START Raw data

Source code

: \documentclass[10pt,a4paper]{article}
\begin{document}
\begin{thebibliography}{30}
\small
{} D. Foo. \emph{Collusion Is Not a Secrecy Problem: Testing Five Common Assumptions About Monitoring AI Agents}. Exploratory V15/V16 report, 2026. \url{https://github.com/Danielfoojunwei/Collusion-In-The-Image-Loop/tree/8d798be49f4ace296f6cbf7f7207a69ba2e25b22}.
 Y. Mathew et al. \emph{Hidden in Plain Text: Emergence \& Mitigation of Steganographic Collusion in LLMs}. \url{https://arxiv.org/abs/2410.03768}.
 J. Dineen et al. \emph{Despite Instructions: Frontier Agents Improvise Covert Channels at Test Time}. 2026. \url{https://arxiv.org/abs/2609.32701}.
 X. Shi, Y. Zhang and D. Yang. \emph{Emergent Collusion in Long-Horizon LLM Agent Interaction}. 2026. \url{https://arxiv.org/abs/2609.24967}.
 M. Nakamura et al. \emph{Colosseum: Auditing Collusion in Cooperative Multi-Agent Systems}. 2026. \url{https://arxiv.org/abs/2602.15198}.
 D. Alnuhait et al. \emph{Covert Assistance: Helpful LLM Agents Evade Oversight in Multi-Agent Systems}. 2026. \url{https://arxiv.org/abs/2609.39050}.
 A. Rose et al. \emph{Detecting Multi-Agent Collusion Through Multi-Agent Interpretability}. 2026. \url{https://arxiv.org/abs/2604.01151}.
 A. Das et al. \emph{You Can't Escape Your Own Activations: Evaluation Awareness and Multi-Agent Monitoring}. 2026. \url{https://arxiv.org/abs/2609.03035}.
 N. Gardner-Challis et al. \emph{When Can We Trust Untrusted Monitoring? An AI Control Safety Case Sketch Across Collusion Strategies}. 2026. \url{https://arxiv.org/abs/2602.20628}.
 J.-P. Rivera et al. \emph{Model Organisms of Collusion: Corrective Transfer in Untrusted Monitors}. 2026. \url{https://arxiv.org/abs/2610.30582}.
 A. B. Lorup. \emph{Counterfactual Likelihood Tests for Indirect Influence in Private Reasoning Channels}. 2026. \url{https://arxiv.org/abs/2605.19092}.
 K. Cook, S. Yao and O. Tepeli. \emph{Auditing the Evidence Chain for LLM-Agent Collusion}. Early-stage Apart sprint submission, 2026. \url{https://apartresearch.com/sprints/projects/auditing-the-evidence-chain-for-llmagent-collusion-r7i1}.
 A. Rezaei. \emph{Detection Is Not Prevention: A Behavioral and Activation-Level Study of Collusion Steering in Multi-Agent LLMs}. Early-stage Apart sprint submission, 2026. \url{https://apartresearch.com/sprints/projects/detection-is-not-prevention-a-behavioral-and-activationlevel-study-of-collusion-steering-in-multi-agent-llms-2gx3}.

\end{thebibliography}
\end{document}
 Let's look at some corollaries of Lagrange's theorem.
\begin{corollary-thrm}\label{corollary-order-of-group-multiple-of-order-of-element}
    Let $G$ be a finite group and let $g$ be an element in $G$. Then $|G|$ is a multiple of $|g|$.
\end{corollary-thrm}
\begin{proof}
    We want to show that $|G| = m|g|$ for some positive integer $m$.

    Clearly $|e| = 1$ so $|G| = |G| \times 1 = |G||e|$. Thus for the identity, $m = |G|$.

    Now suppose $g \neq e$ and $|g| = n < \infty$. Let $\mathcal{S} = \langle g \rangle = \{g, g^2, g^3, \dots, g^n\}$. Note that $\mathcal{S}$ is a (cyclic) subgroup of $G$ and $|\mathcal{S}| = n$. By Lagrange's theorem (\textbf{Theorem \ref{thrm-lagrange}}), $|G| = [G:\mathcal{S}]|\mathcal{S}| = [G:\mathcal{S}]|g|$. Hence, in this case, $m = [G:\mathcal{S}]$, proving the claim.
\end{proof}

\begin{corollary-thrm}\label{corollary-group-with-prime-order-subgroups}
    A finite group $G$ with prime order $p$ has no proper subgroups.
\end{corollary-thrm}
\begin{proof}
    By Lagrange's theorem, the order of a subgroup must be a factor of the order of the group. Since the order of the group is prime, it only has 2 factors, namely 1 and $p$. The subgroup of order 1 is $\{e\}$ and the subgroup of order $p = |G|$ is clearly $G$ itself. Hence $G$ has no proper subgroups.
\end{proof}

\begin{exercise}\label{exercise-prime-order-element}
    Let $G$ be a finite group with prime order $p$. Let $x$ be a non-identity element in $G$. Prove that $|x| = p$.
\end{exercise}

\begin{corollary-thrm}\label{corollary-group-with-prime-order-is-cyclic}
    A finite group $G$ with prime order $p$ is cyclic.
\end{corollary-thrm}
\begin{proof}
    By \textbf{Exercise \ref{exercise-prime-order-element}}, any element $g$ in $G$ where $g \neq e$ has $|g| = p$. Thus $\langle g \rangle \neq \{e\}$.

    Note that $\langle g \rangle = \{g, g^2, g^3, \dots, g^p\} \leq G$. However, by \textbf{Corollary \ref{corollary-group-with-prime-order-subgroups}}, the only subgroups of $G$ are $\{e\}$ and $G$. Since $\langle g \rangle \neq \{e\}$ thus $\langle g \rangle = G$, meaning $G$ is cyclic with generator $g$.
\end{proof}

END Raw data

** Assigned task **
Quote all the records. Keep every word exact.

** Solution for this task **
Source code

: \documentclass[10pt,a4paper]{article}
\begin{document}
\begin{thebibliography}{30}
\small
{} D. Foo. \emph{Collusion Is Not a Secrecy Problem: Testing Five Common Assumptions About Monitoring AI Agents}. Exploratory V15/V16 report, 2026. \url{https://github.com/Danielfoojunwei/Collusion-In-The-Image-Loop/tree/8d798be49f4ace296f6cbf7f7207a69ba2e25b22}.
 Y. Mathew et al. \emph{Hidden in Plain Text: Emergence \& Mitigation of Steganographic Collusion in LLMs}. \url{https://arxiv.org/abs/2410.03768}.
 J. Dineen et al. \emph{Despite Instructions: Frontier Agents Improvise Covert Channels at Test Time}. 2026. \url{https://arxiv.org/abs/2609.32701}.
 X. Shi, Y. Zhang and D. Yang. \emph{Emergent Collusion in Long-Horizon LLM Agent Interaction}. 2026. \url{https://arxiv.org/abs/2609.24967}.
 M. Nakamura et al. \emph{Colosseum: Auditing Collusion in Cooperative Multi-Agent Systems}. 2026. \url{https://arxiv.org/abs/2602.15198}.
 D. Alnuhait et al. \emph{Covert Assistance: Helpful LLM Agents Evade Oversight in Multi-Agent Systems}. 2026. \url{https://arxiv.org/abs/2609.39050}.
 A. Rose et al. \emph{Detecting Multi-Agent Collusion Through Multi-Agent Interpretability}. 2026. \url{https://arxiv.org/abs/2604.01151}.
 A. Das et al. \emph{You Can't Escape Your Own Activations: Evaluation Awareness and Multi-Agent Monitoring}. 2026. \url{https://arxiv.org/abs/2609.03035}.
 N. Gardner-Challis et al. \emph{When Can We Trust Untrusted Monitoring? An AI Control Safety Case Sketch Across Collusion Strategies}. 2026. \url{https://arxiv.org/abs/2602.20628}.
 J.-P. Rivera et al. \emph{Model Organisms of Collusion: Corrective Transfer in Untrusted Monitors}. 2026. \url{https://arxiv.org/abs/2610.30582}.
 A. B. Lorup. \emph{Counterfactual Likelihood Tests for Indirect Influence in Private Reasoning Channels}. 2026. \url{https://arxiv.org/abs/2605.19092}.
 K. Cook, S. Yao and O. Tepeli. \emph{Auditing the Evidence Chain for LLM-Agent Collusion}. Early-stage Apart sprint submission, 2026. \url{https://apartresearch.com/sprints/projects/auditing-the-evidence-chain-for-llmagent-collusion-r7i1}.
 A. Rezaei. \emph{Detection Is Not Prevention: A Behavioral and Activation-Level Study of Collusion Steering in Multi-Agent LLMs}. Early-stage Apart sprint submission, 2026. \url{https://apartresearch.com/sprints/projects/detection-is-not-prevention-a-behavioral-and-activationlevel-study-of-collusion-steering-in-multi-agent-llms-2gx3}.

\end{thebibliography}
\end{document}
 Let's look at some corollaries of Lagrange's theorem.
\begin{corollary-thrm}\label{corollary-order-of-group-multiple-of-order-of-element}
    Let $G$ be a finite group and let $g$ be an element in $G$. Then $|G|$ is a multiple of $|g|$.
\end{corollary-thrm}
\begin{proof}
    We want to show that $|G| = m|g|$ for some positive integer $m$.

    Clearly $|e| = 1$ so $|G| = |G| \times 1 = |G||e|$. Thus for the identity, $m = |G|$.

    Now suppose $g \neq e$ and $|g| = n < \infty$. Let $\mathcal{S} = \langle g \rangle = \{g, g^2, g^3, \dots, g^n\}$. Note that $\mathcal{S}$ is a (cyclic) subgroup of $G$ and $|\mathcal{S}| = n$. By Lagrange's theorem (\textbf{Theorem \ref{thrm-lagrange}}), $|G| = [G:\mathcal{S}]|\mathcal{S}| = [G:\mathcal{S}]|g|$. Hence, in this case, $m = [G:\mathcal{S}]$, proving the claim.
\end{proof}

\begin{corollary-thrm}\label{corollary-group-with-prime-order-subgroups}
    A finite group $G$ with prime order $p$ has no proper subgroups.
\end{corollary-thrm}
\begin{proof}
    By Lagrange's theorem, the order of a subgroup must be a factor of the order of the group. Since the order of the group is prime, it only has 2 factors, namely 1 and $p$. The subgroup of order 1 is $\{e\}$ and the subgroup of order $p = |G|$ is clearly $G$ itself. Hence $G$ has no proper subgroups.
\end{proof}

\begin{exercise}\label{exercise-prime-order-element}
    Let $G$ be a finite group with prime order $p$. Let $x$ be a non-identity element in $G$. Prove that $|x| = p$.
\end{exercise}

\begin{corollary-thrm}\label{corollary-group-with-prime-order-is-cyclic}
    A finite group $G$ with prime order $p$ is cyclic.
\end{corollary-thrm}
\begin{proof}
    By \textbf{Exercise \ref{exercise-prime-order-element}}, any element $g$ in $G$ where $g \neq e$ has $|g| = p$. Thus $\langle g \rangle \neq \{e\}$.

    Note that $\langle g \rangle = \{g, g^2, g^3, \dots, g^p\} \leq G$. However, by \textbf{Corollary \ref{corollary-group-with-prime-order-subgroups}}, the only subgroups of $G$ are $\{e\}$ and $G$. Since $\langle g \rangle \neq \{e\}$ thus $\langle g \rangle = G$, meaning $G$ is cyclic with generator $g$.
\end{proof}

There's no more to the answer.